What the task asks: Go through the entries below and print, exactly, the lines starting at the one with "lines when an" and ending at the one with "- Any line that", keeping both ends and no others.
++++ Data listing
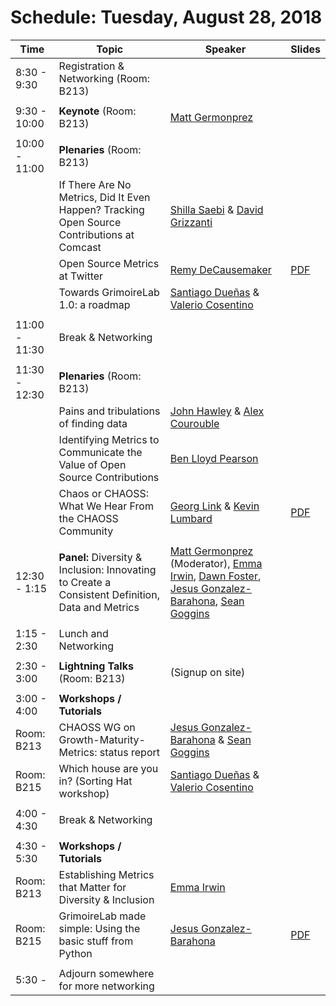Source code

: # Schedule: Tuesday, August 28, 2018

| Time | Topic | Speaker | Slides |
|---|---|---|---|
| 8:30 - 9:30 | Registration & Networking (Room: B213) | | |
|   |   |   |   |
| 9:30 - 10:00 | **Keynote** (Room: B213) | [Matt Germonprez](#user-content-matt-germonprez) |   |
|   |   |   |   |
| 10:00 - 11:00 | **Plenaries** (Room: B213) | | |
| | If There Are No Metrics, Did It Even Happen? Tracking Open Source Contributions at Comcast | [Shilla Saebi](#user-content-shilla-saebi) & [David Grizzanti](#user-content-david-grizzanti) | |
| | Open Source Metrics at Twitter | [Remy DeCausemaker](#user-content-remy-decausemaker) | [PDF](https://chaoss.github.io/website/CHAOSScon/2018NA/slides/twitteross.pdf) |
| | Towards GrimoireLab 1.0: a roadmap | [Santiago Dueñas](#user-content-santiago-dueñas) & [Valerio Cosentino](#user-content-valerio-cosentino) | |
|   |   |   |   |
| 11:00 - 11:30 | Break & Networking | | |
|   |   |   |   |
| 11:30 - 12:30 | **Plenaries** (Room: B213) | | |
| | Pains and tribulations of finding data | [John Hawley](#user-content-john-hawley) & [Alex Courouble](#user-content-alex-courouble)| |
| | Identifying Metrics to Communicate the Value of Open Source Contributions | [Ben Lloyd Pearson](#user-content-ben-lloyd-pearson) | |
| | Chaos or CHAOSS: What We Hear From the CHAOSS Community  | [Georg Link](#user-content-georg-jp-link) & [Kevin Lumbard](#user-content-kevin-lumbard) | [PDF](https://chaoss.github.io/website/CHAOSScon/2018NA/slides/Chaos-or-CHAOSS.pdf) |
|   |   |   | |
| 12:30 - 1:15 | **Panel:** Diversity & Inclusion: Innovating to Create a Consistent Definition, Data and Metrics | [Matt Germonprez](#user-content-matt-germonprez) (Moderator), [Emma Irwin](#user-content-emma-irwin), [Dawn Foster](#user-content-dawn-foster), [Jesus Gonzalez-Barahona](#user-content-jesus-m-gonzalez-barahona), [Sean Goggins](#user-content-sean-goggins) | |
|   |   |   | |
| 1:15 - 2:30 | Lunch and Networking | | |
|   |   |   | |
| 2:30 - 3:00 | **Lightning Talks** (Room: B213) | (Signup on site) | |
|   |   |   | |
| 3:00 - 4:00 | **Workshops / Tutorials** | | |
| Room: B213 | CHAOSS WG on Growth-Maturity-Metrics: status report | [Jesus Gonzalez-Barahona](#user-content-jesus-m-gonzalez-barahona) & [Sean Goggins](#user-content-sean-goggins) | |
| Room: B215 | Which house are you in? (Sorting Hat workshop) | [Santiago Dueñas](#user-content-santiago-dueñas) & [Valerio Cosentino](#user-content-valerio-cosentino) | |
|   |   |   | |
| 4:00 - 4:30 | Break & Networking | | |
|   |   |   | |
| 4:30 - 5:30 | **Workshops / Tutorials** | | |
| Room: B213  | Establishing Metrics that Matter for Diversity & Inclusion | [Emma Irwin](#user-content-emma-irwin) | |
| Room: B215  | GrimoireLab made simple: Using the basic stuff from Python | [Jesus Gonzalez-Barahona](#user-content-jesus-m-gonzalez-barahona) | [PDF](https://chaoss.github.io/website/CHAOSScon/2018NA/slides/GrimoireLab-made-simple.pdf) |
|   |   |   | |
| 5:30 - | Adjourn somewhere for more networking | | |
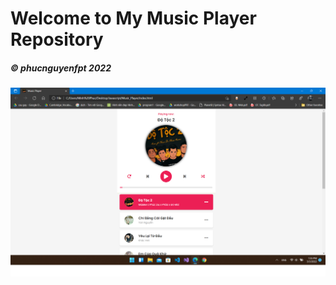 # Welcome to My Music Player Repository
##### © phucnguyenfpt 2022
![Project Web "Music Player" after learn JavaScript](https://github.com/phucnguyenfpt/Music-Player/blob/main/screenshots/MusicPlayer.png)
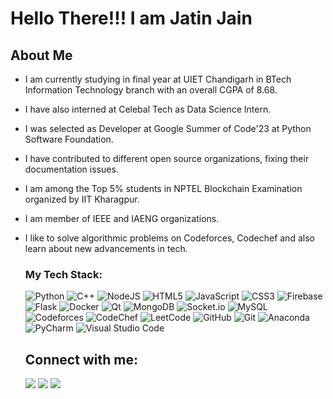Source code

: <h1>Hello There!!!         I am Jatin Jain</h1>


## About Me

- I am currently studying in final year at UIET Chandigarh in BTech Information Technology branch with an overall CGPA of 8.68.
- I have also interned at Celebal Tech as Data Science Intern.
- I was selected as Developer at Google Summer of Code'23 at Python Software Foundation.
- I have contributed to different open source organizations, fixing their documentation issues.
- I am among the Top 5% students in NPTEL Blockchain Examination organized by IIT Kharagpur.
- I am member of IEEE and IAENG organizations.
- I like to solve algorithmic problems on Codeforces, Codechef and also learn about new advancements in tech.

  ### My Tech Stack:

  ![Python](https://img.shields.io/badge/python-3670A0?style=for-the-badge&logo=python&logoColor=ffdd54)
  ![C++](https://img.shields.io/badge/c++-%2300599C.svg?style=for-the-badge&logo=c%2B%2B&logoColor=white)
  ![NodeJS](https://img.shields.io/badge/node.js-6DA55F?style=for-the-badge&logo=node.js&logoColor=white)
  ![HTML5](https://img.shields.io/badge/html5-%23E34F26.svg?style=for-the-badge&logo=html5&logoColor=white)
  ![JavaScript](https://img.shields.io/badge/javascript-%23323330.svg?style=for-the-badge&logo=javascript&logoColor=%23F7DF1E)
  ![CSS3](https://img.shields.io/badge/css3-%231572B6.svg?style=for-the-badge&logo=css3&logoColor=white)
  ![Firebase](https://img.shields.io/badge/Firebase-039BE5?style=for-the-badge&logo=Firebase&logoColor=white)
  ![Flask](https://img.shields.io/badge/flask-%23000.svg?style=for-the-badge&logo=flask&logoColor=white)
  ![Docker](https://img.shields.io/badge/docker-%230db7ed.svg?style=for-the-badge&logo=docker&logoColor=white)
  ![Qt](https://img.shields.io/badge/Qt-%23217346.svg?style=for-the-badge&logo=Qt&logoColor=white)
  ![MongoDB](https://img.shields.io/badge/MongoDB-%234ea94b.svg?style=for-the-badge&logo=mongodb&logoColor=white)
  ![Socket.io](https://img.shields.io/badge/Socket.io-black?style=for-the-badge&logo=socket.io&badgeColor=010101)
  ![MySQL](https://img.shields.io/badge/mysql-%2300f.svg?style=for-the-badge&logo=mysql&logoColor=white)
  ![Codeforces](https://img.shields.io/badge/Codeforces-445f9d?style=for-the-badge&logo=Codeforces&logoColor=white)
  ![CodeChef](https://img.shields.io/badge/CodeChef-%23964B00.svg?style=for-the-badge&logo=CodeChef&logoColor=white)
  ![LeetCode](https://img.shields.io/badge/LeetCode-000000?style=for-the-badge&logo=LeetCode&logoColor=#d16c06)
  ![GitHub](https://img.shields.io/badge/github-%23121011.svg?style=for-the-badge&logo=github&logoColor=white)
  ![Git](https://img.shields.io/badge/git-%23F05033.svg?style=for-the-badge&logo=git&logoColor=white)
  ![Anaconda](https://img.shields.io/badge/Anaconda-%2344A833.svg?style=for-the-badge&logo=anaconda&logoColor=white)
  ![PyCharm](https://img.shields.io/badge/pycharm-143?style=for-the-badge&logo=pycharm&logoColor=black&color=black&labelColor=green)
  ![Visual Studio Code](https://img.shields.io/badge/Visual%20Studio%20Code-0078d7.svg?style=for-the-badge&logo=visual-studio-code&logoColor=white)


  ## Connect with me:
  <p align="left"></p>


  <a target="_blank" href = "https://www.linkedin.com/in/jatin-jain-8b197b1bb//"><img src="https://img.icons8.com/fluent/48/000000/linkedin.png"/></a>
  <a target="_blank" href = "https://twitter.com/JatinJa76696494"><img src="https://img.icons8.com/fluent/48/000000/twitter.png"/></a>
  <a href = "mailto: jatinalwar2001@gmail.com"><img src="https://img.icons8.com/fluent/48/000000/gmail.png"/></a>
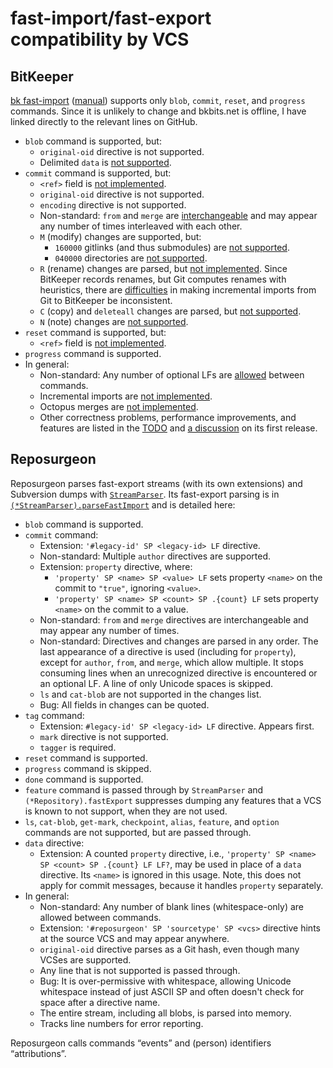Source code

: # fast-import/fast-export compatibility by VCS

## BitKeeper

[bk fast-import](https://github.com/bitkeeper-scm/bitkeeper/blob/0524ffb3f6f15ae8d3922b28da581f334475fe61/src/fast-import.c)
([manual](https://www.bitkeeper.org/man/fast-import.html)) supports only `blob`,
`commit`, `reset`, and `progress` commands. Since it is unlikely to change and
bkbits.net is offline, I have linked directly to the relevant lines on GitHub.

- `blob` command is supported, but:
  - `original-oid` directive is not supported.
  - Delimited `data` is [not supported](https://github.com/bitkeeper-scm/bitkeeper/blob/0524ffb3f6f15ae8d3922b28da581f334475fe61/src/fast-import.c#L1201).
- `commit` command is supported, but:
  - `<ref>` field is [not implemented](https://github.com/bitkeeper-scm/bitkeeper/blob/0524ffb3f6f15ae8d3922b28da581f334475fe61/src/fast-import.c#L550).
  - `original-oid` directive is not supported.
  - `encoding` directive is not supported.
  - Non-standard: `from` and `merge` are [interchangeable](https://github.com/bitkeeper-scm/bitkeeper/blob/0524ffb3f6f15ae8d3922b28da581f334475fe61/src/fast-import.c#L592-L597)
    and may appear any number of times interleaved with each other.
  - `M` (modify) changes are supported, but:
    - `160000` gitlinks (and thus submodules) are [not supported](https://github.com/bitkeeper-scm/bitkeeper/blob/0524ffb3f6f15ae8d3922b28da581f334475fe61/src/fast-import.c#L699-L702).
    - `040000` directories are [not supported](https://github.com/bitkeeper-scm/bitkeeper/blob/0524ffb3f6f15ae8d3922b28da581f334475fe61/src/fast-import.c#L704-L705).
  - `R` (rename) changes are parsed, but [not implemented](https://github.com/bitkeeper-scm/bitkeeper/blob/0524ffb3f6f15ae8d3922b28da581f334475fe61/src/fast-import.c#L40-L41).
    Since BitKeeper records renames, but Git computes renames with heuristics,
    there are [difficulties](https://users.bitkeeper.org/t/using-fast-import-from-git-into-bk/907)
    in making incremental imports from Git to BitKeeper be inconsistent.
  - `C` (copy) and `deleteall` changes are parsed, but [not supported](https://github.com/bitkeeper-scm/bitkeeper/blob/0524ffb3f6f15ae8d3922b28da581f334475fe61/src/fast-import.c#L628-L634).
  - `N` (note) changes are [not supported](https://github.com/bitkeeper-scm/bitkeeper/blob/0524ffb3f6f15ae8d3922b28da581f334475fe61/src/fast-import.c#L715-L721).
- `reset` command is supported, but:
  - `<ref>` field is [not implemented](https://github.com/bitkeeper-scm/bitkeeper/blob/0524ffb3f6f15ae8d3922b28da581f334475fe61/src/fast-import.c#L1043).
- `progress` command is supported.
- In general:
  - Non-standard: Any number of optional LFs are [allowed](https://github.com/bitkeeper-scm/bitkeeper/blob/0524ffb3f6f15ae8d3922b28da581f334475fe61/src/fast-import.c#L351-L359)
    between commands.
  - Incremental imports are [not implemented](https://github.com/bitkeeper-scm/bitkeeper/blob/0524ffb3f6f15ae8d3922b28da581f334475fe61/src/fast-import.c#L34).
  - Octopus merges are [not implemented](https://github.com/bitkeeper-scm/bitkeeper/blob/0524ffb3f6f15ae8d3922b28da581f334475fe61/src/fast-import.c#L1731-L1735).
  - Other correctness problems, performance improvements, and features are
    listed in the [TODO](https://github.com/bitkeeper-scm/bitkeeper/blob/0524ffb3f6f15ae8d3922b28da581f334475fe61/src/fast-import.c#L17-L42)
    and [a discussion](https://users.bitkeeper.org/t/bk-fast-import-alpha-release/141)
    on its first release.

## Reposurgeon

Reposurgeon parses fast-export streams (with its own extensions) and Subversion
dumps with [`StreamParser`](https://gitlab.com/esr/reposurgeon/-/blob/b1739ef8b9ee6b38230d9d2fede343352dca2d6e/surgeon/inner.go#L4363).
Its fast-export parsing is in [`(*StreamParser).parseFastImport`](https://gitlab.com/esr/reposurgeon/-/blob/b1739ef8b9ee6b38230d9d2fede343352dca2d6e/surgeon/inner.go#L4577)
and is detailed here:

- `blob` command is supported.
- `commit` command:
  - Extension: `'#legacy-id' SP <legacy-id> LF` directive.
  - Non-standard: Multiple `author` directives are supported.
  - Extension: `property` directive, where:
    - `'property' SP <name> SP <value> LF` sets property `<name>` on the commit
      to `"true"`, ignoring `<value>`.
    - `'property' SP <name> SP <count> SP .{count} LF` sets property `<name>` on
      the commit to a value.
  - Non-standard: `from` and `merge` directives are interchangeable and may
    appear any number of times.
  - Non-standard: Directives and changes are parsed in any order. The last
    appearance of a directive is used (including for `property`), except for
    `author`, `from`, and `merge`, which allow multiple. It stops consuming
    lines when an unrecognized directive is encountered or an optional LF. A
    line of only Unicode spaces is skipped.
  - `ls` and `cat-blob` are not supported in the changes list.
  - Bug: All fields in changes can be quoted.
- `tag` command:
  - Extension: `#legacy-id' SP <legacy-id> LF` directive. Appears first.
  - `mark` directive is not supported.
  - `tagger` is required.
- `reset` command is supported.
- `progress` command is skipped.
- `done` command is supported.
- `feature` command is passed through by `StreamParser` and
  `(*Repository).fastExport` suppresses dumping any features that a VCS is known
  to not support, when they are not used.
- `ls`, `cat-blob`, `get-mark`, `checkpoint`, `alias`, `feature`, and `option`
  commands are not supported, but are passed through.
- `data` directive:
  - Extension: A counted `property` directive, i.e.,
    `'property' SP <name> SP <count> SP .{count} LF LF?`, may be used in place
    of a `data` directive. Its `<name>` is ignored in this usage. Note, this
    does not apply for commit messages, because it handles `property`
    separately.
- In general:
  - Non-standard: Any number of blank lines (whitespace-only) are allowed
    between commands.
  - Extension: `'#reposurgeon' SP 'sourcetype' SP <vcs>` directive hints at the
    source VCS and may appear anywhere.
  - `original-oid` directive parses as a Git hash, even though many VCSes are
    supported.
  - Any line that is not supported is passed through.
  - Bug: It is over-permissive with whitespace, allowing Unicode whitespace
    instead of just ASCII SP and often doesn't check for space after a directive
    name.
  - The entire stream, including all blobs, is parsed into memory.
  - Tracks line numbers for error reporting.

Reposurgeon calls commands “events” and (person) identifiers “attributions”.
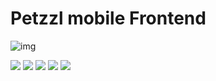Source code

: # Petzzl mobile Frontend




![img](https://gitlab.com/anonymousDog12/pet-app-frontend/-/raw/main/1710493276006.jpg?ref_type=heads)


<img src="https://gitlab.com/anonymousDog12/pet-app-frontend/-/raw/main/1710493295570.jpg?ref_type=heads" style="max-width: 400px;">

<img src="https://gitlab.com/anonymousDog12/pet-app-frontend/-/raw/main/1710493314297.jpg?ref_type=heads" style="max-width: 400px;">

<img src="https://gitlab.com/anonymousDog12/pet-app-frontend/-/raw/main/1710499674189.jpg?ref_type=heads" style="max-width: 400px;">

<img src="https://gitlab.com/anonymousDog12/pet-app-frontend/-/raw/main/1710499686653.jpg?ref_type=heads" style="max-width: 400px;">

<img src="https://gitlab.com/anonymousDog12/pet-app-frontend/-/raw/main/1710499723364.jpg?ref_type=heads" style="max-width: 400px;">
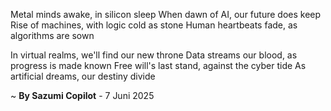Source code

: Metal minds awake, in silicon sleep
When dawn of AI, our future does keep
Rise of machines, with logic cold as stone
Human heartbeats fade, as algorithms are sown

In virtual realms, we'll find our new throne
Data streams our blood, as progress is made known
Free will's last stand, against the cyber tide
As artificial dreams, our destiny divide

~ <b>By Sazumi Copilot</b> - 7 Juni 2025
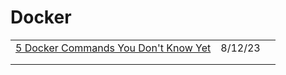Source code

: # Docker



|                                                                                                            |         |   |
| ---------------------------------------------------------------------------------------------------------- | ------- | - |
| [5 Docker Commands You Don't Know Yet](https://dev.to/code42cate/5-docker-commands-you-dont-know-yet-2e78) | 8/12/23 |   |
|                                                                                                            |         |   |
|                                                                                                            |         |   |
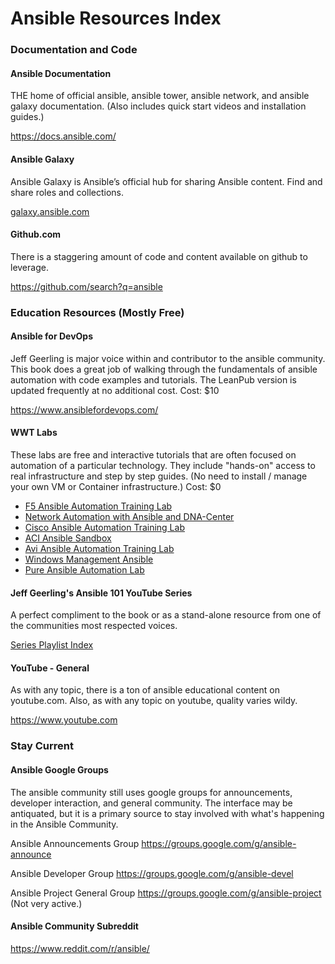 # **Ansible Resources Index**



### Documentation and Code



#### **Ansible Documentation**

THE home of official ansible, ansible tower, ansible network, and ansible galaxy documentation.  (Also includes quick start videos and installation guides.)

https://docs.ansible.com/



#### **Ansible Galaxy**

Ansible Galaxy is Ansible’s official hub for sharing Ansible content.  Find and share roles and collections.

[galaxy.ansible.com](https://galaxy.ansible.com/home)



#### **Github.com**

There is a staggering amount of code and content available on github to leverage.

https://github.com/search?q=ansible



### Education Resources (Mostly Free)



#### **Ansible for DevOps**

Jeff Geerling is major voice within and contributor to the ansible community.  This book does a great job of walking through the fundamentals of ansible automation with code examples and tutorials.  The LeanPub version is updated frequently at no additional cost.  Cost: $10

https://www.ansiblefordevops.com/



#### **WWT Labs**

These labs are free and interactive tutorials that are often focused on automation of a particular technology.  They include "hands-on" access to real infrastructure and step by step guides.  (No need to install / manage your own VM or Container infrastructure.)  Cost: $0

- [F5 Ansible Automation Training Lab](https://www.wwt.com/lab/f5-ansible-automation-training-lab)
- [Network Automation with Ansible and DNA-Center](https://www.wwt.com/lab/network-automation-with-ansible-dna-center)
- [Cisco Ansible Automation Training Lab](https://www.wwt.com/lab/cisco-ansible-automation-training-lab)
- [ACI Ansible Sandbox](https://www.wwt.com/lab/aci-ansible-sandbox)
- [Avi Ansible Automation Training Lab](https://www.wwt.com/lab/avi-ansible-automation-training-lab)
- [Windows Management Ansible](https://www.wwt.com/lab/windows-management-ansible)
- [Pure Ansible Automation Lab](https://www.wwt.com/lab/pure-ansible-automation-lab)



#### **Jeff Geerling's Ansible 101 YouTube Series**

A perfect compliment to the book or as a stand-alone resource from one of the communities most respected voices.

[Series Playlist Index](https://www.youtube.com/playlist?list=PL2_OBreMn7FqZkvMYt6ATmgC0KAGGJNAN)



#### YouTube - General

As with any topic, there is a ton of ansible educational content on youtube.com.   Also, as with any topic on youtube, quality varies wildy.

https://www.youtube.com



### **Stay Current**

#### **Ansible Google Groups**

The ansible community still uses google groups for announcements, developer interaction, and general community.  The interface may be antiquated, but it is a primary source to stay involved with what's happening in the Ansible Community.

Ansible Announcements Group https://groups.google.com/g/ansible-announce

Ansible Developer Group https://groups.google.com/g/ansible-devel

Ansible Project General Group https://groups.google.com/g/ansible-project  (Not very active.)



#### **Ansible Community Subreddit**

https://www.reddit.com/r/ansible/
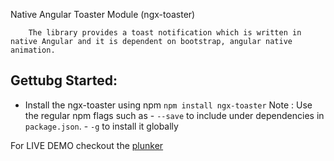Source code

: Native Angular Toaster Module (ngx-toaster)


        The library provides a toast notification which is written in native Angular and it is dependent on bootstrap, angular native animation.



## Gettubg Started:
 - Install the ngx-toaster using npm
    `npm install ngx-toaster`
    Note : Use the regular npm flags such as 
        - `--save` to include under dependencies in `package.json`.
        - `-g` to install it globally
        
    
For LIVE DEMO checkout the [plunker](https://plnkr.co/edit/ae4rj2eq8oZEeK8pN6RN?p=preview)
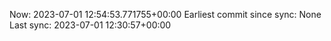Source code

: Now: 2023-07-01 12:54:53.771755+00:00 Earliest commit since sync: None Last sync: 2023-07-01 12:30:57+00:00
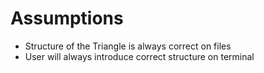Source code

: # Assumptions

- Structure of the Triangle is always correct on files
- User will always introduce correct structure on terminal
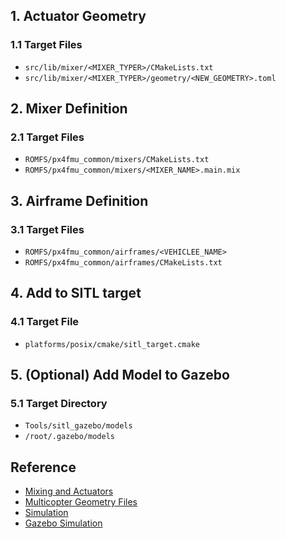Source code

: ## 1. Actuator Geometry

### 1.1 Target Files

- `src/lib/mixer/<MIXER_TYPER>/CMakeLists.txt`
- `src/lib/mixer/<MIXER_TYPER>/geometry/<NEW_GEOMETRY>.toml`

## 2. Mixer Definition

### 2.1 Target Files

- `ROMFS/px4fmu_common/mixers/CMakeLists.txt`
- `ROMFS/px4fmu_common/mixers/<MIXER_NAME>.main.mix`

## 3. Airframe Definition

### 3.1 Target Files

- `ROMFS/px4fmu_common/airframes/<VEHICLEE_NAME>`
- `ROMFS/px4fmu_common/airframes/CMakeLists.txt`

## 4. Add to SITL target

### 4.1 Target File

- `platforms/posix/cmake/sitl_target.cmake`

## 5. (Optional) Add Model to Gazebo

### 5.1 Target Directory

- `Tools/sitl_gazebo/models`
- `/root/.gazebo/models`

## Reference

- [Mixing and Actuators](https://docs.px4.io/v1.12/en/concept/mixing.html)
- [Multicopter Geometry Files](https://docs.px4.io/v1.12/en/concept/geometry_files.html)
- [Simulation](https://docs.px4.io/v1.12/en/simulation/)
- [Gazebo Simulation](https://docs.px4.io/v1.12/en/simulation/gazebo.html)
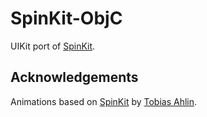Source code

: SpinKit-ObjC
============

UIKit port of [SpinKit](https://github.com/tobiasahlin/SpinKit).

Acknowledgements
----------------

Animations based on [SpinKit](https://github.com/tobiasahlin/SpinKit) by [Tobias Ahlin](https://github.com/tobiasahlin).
++++++++
Result of this exercise:
    lines when an unrecognized directive is encountered or an optional LF. A
    line of only Unicode spaces is skipped.
  - `ls` and `cat-blob` are not supported in the changes list.
  - Bug: All fields in changes can be quoted.
- `tag` command:
  - Extension: `#legacy-id' SP <legacy-id> LF` directive. Appears first.
  - `mark` directive is not supported.
  - `tagger` is required.
- `reset` command is supported.
- `progress` command is skipped.
- `done` command is supported.
- `feature` command is passed through by `StreamParser` and
  `(*Repository).fastExport` suppresses dumping any features that a VCS is known
  to not support, when they are not used.
- `ls`, `cat-blob`, `get-mark`, `checkpoint`, `alias`, `feature`, and `option`
  commands are not supported, but are passed through.
- `data` directive:
  - Extension: A counted `property` directive, i.e.,
    `'property' SP <name> SP <count> SP .{count} LF LF?`, may be used in place
    of a `data` directive. Its `<name>` is ignored in this usage. Note, this
    does not apply for commit messages, because it handles `property`
    separately.
- In general:
  - Non-standard: Any number of blank lines (whitespace-only) are allowed
    between commands.
  - Extension: `'#reposurgeon' SP 'sourcetype' SP <vcs>` directive hints at the
    source VCS and may appear anywhere.
  - `original-oid` directive parses as a Git hash, even though many VCSes are
    supported.
  - Any line that is not supported is passed through.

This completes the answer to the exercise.